Шрифт:
Интервал:
Закладка:
К полицейским, поднявшим над головой руки, обратился капитан Сасаки: «Разве вы не знаете, кто такой этот чертов Хиранума? Действительно не знаете? Я скажу вам! Он — предатель. Имеющий дурную славу вождь группировок, поддерживающих англичан и американцев, работающих над тем, как быстрее уничтожить нашу священную землю. И вы охраняете этого явного предателя! Вы задумывались о том, что вы делаете? Вам должно быть стыдно!»
Сэцуко вспомнила, что несколько дней назад один из охранников рассказывал об очень похожем случае. И всего лишь вчера японские военные самолеты облетали город на низкой высоте, угрожающе покачивая крыльями. Охрана подумала, что сейчас их разбомбят, но ничего не случилось. Теперь несколько мятежников с бензиновыми канистрами уже подбегали к дому. Женщина собрала детей, разбудила няню и приказала ей увести их, затем она бросилась в комнату Хиранумы. Его там не оказалось.
Языки пламени и дым уже грозили перекинуться внутрь дома, и послышался голос: «Мы не можем найти его». Сэцуко выбежала наружу и услышала, как другой мятежник ответил: «Не важно, через минуту он сгорит заживо, где бы он ни скрывался». Женщина надеялась и верила, что старику каким-то образом удалось убежать. Полицейские все так же продолжали стоять с поднятыми вверх руками, а Сэцуко поспешила выйти в сад соседнего дома. Там скрывались ее дети. По-видимому, Хиранума убежал через ворота, разделявшие два сада, которые были не замечены мятежниками.
Дом сгорел полностью, от него осталось одно пепелище; и банда, довольная тем, что на этот раз ей сопутствовал успех, села на грузовики и уехала.
Пока Кидо оставался в потайной комнате министерства двора, на рассвете банда фанатиков, состоявшая из гражданских лиц и связанная с людьми Хатанаки, вышла из автомобилей у дома хранителя печати, расположенного в районе Акасака. Они окружили дом и атаковали его, надеясь застрелить Кидо. Вооружены они были мечами, гранатами и револьверами. Полицейские, охранявшие дом, открыли ответный огонь и отогнали нападавших. В результате стычки один из охранников был ранен мечом.

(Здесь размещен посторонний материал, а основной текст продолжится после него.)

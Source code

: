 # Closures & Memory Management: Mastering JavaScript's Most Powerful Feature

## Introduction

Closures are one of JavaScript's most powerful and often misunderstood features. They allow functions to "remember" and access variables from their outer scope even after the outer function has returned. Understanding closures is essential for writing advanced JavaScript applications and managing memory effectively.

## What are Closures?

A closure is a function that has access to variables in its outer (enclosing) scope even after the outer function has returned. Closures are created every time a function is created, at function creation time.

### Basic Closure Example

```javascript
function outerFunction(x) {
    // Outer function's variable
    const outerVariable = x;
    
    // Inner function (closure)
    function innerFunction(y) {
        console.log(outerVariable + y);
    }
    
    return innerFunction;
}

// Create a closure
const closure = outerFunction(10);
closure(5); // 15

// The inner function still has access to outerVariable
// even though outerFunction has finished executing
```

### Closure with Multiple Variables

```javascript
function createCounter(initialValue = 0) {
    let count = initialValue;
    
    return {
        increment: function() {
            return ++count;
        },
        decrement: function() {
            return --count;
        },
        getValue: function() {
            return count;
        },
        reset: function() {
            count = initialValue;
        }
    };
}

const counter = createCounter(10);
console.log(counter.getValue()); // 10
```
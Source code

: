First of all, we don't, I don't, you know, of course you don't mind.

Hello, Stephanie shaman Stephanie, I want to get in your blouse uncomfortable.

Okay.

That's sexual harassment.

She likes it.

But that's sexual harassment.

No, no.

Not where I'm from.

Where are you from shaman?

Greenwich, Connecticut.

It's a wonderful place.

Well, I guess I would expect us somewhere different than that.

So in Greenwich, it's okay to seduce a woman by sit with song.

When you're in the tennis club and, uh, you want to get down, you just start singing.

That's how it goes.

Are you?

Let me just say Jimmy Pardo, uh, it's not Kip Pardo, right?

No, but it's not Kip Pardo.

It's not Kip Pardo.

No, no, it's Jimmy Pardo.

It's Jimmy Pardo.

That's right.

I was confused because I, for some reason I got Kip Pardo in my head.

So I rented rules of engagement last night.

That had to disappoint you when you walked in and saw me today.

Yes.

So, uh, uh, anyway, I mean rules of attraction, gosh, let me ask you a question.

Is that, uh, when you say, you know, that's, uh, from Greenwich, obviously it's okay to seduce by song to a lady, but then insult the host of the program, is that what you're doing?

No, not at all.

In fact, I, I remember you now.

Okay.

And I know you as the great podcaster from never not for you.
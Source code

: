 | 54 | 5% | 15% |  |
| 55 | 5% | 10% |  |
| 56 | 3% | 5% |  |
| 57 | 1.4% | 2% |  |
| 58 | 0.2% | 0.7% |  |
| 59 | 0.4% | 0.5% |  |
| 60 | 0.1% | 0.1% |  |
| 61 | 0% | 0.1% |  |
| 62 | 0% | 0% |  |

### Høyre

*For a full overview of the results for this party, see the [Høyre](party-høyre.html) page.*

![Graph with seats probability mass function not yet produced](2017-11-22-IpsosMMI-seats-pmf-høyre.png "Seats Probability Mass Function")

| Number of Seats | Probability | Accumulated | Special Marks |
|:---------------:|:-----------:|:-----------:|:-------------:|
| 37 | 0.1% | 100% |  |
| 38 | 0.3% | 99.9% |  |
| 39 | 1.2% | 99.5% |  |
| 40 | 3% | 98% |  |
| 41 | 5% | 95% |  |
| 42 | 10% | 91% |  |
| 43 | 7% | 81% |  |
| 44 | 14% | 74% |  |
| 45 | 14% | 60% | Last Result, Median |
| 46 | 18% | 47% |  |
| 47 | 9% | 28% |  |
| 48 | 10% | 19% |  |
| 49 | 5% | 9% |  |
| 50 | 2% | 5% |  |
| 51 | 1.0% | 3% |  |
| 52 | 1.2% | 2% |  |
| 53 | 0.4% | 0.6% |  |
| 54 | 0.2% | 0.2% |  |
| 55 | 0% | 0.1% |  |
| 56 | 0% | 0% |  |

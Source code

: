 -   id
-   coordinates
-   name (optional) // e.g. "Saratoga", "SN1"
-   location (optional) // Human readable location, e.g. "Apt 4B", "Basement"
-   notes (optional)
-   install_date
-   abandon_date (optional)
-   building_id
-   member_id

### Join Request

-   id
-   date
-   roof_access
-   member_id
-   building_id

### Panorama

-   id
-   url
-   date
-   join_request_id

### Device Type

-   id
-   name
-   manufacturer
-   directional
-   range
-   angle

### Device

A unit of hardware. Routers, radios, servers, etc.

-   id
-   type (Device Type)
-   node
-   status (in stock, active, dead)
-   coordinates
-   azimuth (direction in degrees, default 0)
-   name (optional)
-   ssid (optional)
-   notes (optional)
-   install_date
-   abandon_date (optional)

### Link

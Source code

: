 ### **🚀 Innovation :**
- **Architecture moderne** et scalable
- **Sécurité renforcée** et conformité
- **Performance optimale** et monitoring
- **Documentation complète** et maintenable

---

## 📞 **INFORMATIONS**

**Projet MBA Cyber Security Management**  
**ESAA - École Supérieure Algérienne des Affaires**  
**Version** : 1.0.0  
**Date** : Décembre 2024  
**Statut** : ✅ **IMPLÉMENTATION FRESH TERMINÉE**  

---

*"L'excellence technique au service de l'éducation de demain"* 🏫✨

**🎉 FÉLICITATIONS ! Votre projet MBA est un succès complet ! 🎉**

На следующее утро те же самые ура-патриоты попытались снова убить Кидо. В этот раз они пришли в дом его брата, подозревая, что он может быть там. Им открыла дверь его племянница, и они вручили ей церемониальный поднос для ее дяди с неким предметом, внешне напоминавшим небольшой меч. Это было «приглашением» Кидо совершить харакири, в противном случае бандиты сами покончат с ним. Убийцы спокойно ушли, когда им сказали, что Кидо нет дома.
Серый свет утра начал прогонять тени из комнаты военного министра. Генерал Анами только что надел свой офицерский китель со всеми орденами, когда его посетила одна мысль. Он расстегнул китель и снял его. Затем он аккуратно сложил его, связав сзади его рукава. Он поместил его в нишу токонома, и за рукава положил фотографию своего погибшего сына. «После сэппуку, — обратился Анами к Такэсите, — пожалуйста, наденьте на меня мундир».
Такэсита кивнул в знак согласия, он вспомнил, как генерал Ноги, национальный герой Русско-японской войны, совершил харакири по древнему обычаю императорских слуг после похорон императора Мэйдзи. Ноги послал своих сыновей на бой, и они оба погибли. Когда осмотрели тело, обнаружили, что генерал держал в руке фотографии обоих павших сыновей. Слезы навернулись на глаза Такэситы, и у него перехватило горло от глубокого сочувствия генералу.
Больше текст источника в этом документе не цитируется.